Not a real sequel, but Snakes on a Train. I haven’t seen it, but only because my wife won’t let me waste good money.

To answer the Op, my wife who is afraid of snakes did find the movie scary, but a stupid scary.

-Otanx

I am very anti-snake (no fur + no limbs = no use for them; that’s my rule for land critters) and I thought parts of the film were very creepy/scary/intense/disturbing.

I also thought the whole film was a hoot, and had a much tighter plot than I was prepared for. I’d give it a solid 7, and happily watched it in the theatre 3 times, and on DVD at least 6 times.

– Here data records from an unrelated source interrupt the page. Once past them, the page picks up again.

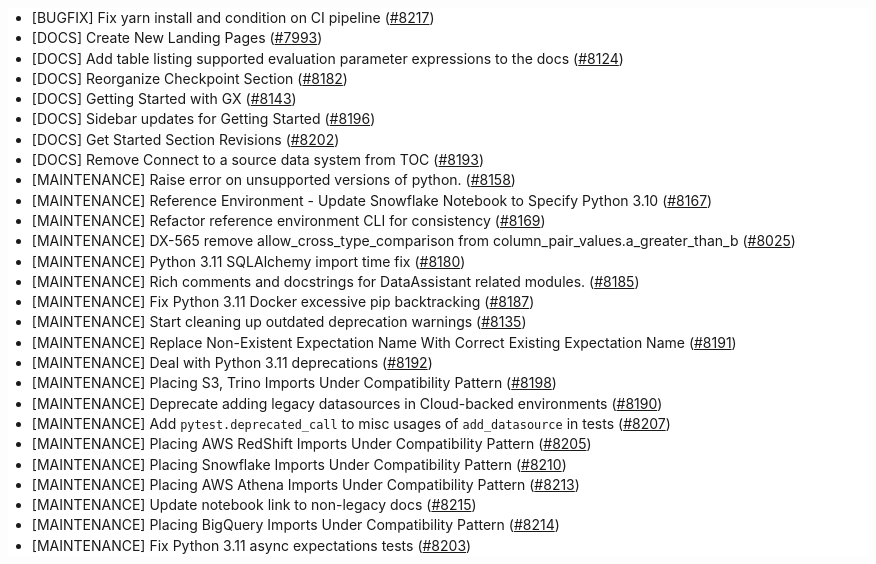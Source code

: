 * [BUGFIX] Fix yarn install and condition on CI pipeline ([#8217](https://github.com/great-expectations/great_expectations/pull/8217))
* [DOCS] Create New Landing Pages ([#7993](https://github.com/great-expectations/great_expectations/pull/7993))
* [DOCS] Add table listing supported evaluation parameter expressions to the docs ([#8124](https://github.com/great-expectations/great_expectations/pull/8124))
* [DOCS] Reorganize Checkpoint Section ([#8182](https://github.com/great-expectations/great_expectations/pull/8182))
* [DOCS] Getting Started with GX ([#8143](https://github.com/great-expectations/great_expectations/pull/8143))
* [DOCS] Sidebar updates for Getting Started ([#8196](https://github.com/great-expectations/great_expectations/pull/8196))
* [DOCS] Get Started Section Revisions ([#8202](https://github.com/great-expectations/great_expectations/pull/8202))
* [DOCS] Remove Connect to a source data system from TOC ([#8193](https://github.com/great-expectations/great_expectations/pull/8193))
* [MAINTENANCE] Raise error on unsupported versions of python. ([#8158](https://github.com/great-expectations/great_expectations/pull/8158))
* [MAINTENANCE] Reference Environment - Update Snowflake Notebook to Specify Python 3.10 ([#8167](https://github.com/great-expectations/great_expectations/pull/8167))
* [MAINTENANCE] Refactor reference environment CLI for consistency ([#8169](https://github.com/great-expectations/great_expectations/pull/8169))
* [MAINTENANCE] DX-565 remove allow_cross_type_comparison from column_pair_values.a_greater_than_b ([#8025](https://github.com/great-expectations/great_expectations/pull/8025))
* [MAINTENANCE] Python 3.11 SQLAlchemy import time fix ([#8180](https://github.com/great-expectations/great_expectations/pull/8180))
* [MAINTENANCE] Rich comments and docstrings for DataAssistant related modules. ([#8185](https://github.com/great-expectations/great_expectations/pull/8185))
* [MAINTENANCE] Fix Python 3.11 Docker excessive pip backtracking ([#8187](https://github.com/great-expectations/great_expectations/pull/8187))
* [MAINTENANCE] Start cleaning up outdated deprecation warnings ([#8135](https://github.com/great-expectations/great_expectations/pull/8135))
* [MAINTENANCE] Replace Non-Existent Expectation Name With Correct Existing Expectation Name ([#8191](https://github.com/great-expectations/great_expectations/pull/8191))
* [MAINTENANCE] Deal with Python 3.11 deprecations ([#8192](https://github.com/great-expectations/great_expectations/pull/8192))
* [MAINTENANCE] Placing S3, Trino Imports Under Compatibility Pattern ([#8198](https://github.com/great-expectations/great_expectations/pull/8198))
* [MAINTENANCE] Deprecate adding legacy datasources in Cloud-backed environments ([#8190](https://github.com/great-expectations/great_expectations/pull/8190))
* [MAINTENANCE] Add `pytest.deprecated_call` to misc usages of `add_datasource` in tests ([#8207](https://github.com/great-expectations/great_expectations/pull/8207))
* [MAINTENANCE] Placing AWS RedShift Imports Under Compatibility Pattern ([#8205](https://github.com/great-expectations/great_expectations/pull/8205))
* [MAINTENANCE] Placing Snowflake Imports Under Compatibility Pattern ([#8210](https://github.com/great-expectations/great_expectations/pull/8210))
* [MAINTENANCE] Placing AWS Athena Imports Under Compatibility Pattern ([#8213](https://github.com/great-expectations/great_expectations/pull/8213))
* [MAINTENANCE] Update notebook link to non-legacy docs ([#8215](https://github.com/great-expectations/great_expectations/pull/8215))
* [MAINTENANCE] Placing BigQuery Imports Under Compatibility Pattern ([#8214](https://github.com/great-expectations/great_expectations/pull/8214))
* [MAINTENANCE] Fix Python 3.11 async expectations tests ([#8203](https://github.com/great-expectations/great_expectations/pull/8203))
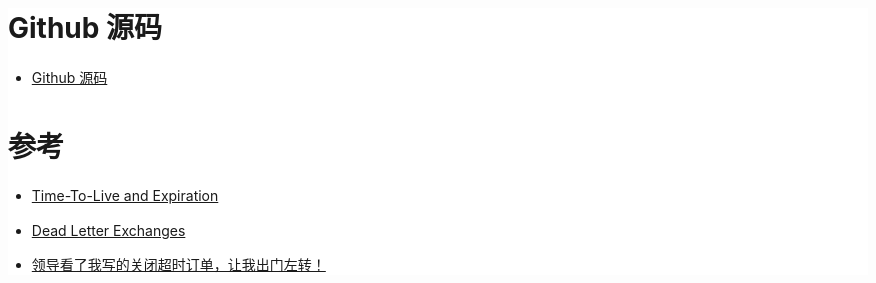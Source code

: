 # Github 源码

* [Github 源码](https://github.com/jeremylai7/springboot-learning/tree/master/spring-rabbitmq)

# 参考

* [Time-To-Live and Expiration](https://www.rabbitmq.com/ttl.html)

* [Dead Letter Exchanges](https://www.rabbitmq.com/dlx.html)

* [领导看了我写的关闭超时订单，让我出门左转！](https://xie.infoq.cn/article/b024aaf4e09e40e147a2e9aff)

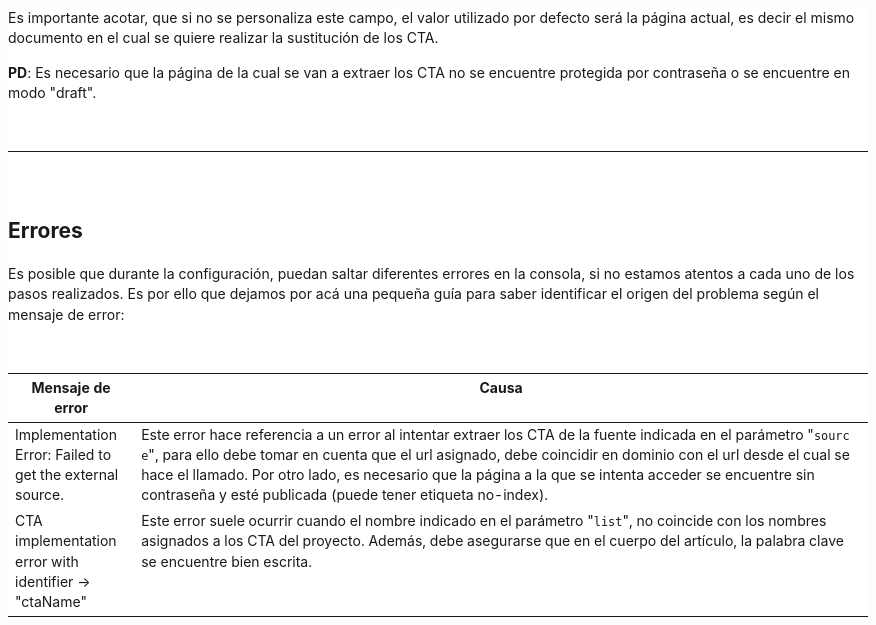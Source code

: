 Es importante acotar, que si no se personaliza este campo, el valor utilizado por defecto será la página actual, es decir el mismo documento en el cual se quiere realizar la sustitución de los CTA.

**PD**: Es necesario que la página de la cual se van a extraer los CTA no se encuentre protegida por contraseña o se encuentre en modo "draft".

&nbsp;

---

&nbsp;

## **Errores**

Es posible que durante la configuración, puedan saltar diferentes errores en la consola, si no estamos atentos a cada uno de los pasos realizados. Es por ello que dejamos por acá una pequeña guía para saber identificar el origen del problema según el mensaje de error:

&nbsp;

| Mensaje de error                                         | Causa                                                                                                                                                                                                                                                                                                                                                                                              |
| -------------------------------------------------------- | -------------------------------------------------------------------------------------------------------------------------------------------------------------------------------------------------------------------------------------------------------------------------------------------------------------------------------------------------------------------------------------------------- |
| Implementation Error: Failed to get the external source. | Este error hace referencia a un error al intentar extraer los CTA de la fuente indicada en el parámetro "`source`", para ello debe tomar en cuenta que el url asignado, debe coincidir en dominio con el url desde el cual se hace el llamado. Por otro lado, es necesario que la página a la que se intenta acceder se encuentre sin contraseña y esté publicada (puede tener etiqueta no-index). |
| CTA implementation error with identifier → "ctaName"     | Este error suele ocurrir cuando el nombre indicado en el parámetro "`list`", no coincide con los nombres asignados a los CTA del proyecto. Además, debe asegurarse que en el cuerpo del artículo, la palabra clave se encuentre bien escrita.                                                                                                                                                      |
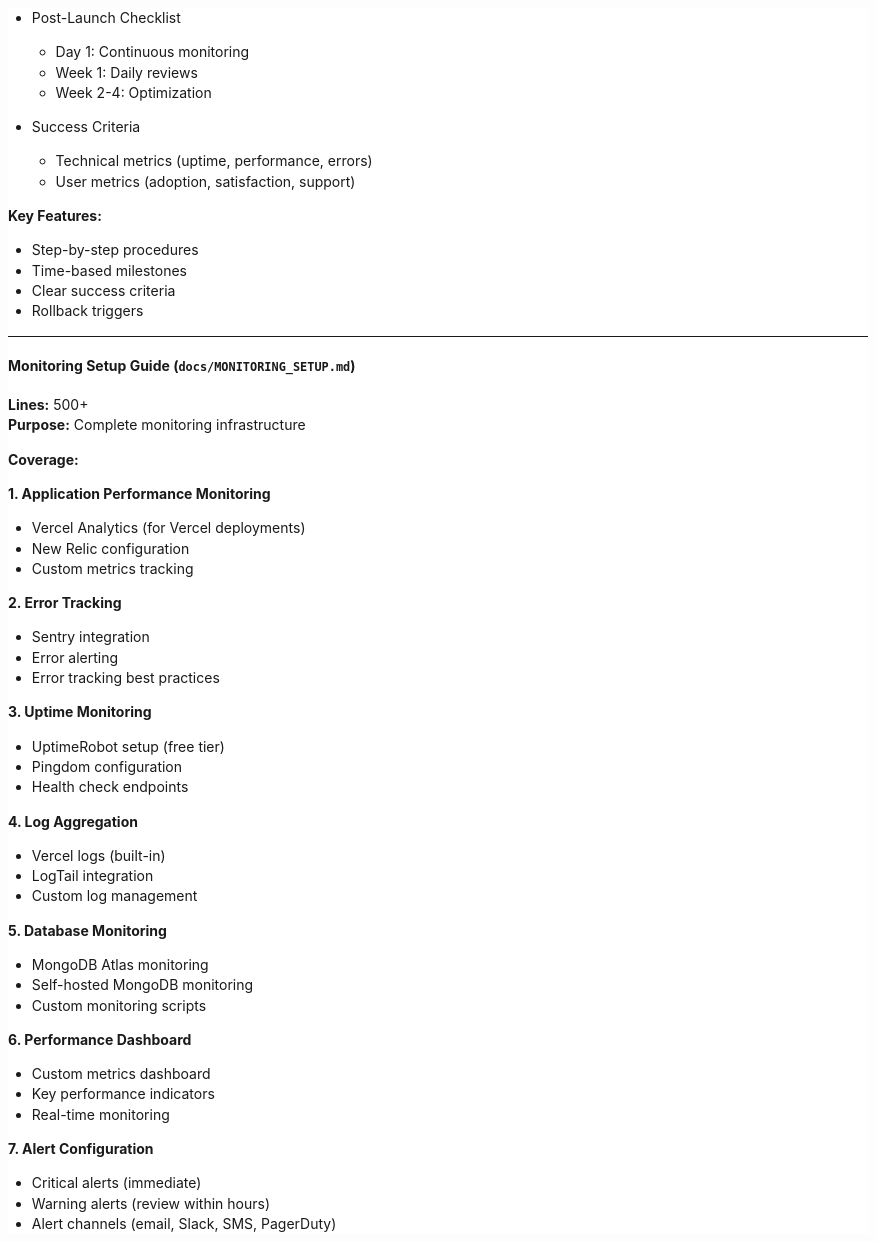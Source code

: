 - Post-Launch Checklist
  - Day 1: Continuous monitoring
  - Week 1: Daily reviews
  - Week 2-4: Optimization

- Success Criteria
  - Technical metrics (uptime, performance, errors)
  - User metrics (adoption, satisfaction, support)

**Key Features:**
- Step-by-step procedures
- Time-based milestones
- Clear success criteria
- Rollback triggers

---

#### Monitoring Setup Guide (`docs/MONITORING_SETUP.md`)
**Lines:** 500+  
**Purpose:** Complete monitoring infrastructure

**Coverage:**

**1. Application Performance Monitoring**
- Vercel Analytics (for Vercel deployments)
- New Relic configuration
- Custom metrics tracking

**2. Error Tracking**
- Sentry integration
- Error alerting
- Error tracking best practices

**3. Uptime Monitoring**
- UptimeRobot setup (free tier)
- Pingdom configuration
- Health check endpoints

**4. Log Aggregation**
- Vercel logs (built-in)
- LogTail integration
- Custom log management

**5. Database Monitoring**
- MongoDB Atlas monitoring
- Self-hosted MongoDB monitoring
- Custom monitoring scripts

**6. Performance Dashboard**
- Custom metrics dashboard
- Key performance indicators
- Real-time monitoring

**7. Alert Configuration**
- Critical alerts (immediate)
- Warning alerts (review within hours)
- Alert channels (email, Slack, SMS, PagerDuty)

Speaking of nightmares…When I was very young, I often had nightmares where I was in a place filled with snakes and every place I could step had a snake waiting there.

But then, when I got older, a friend of mine caught a snake that was coming into his house through the cable TV hole in the wall. I took it home as a pet (it was a California King snake). It was very affectionate (as cold-blooded animals, snakes like to be next to warm-blooded beings), and since then I’ve never had a nightmare about snakes.

Nine out of ten snakes are not venomous, and no snake attacks humans as prey.

This doesn’t answer the OP, but it’s important to keep in mind that in the U.S. more people die from bee stings than snake bites.

In the sequel. a plane filled with snakes crashes into a plane full of mongeese. It’s not quite as awesome as it sounds.

I’m snake-phobic to the point that I can’t even look at pictures of snakes. So even though this looked like the ultimately hysterical bad movie (and I love Sam Jackson!), there was no way I was going NEAR this movie.

The same snake, in fact, if I recall aright.

This demonstrates the same principle behind not feeding alligators. Once they associate you with supplying food their little reptile brains decide you = food.

The more you know.

Indy?

:smiley:

Bees on a Plane!

No, I think you’d want to keep one plane, but increase the snake to plane ratio. Perhaps it could start with a plane actually tranferring snakes to a new, er… snakequarium, but they bust loose and take over the plane. Except that, as luck would have it, Nicholas Cage, imprisoned snake wrangler, is on the plane too…

Fear of snakes seems to operate disproportionately to any other phobia. Plenty of people are afraid of spiders; but they’re generally not paralyzed by the thought that a spider might be hiding way the hell over there, or alarmed because a kitten bears a mild resemblance to a particularly large and hairy spider.

But I’ve seen many people respond in pure terror at the sight of a snake dozens of yards away. I’ve seen people freak out at the sight of a baby alligator-- not because it’s a dangerous reptile that wants to chew your finger off, no; because they saw the scales and instantly mistook it for a snake. Hey, Don Knotts! See the LEGS?! They’re kind of a giveaway!
I think the bees should be in a submarine. How could a naval drama be made any less suspenseful by the presence of killer bees? Hell, even regular bees would probably be pretty damn nervewracking. "To keep the missiles from being launched, first we’ve got to pry open this panel and bypass Fire Control-- Oh fucking hell another nest of bees!"

My fear of spiders has greatly lessened over the years, but I used to freak out at the sight of a spider in the opposite corner of the room, and I still jump every time I think I see one out of the corner of my eye.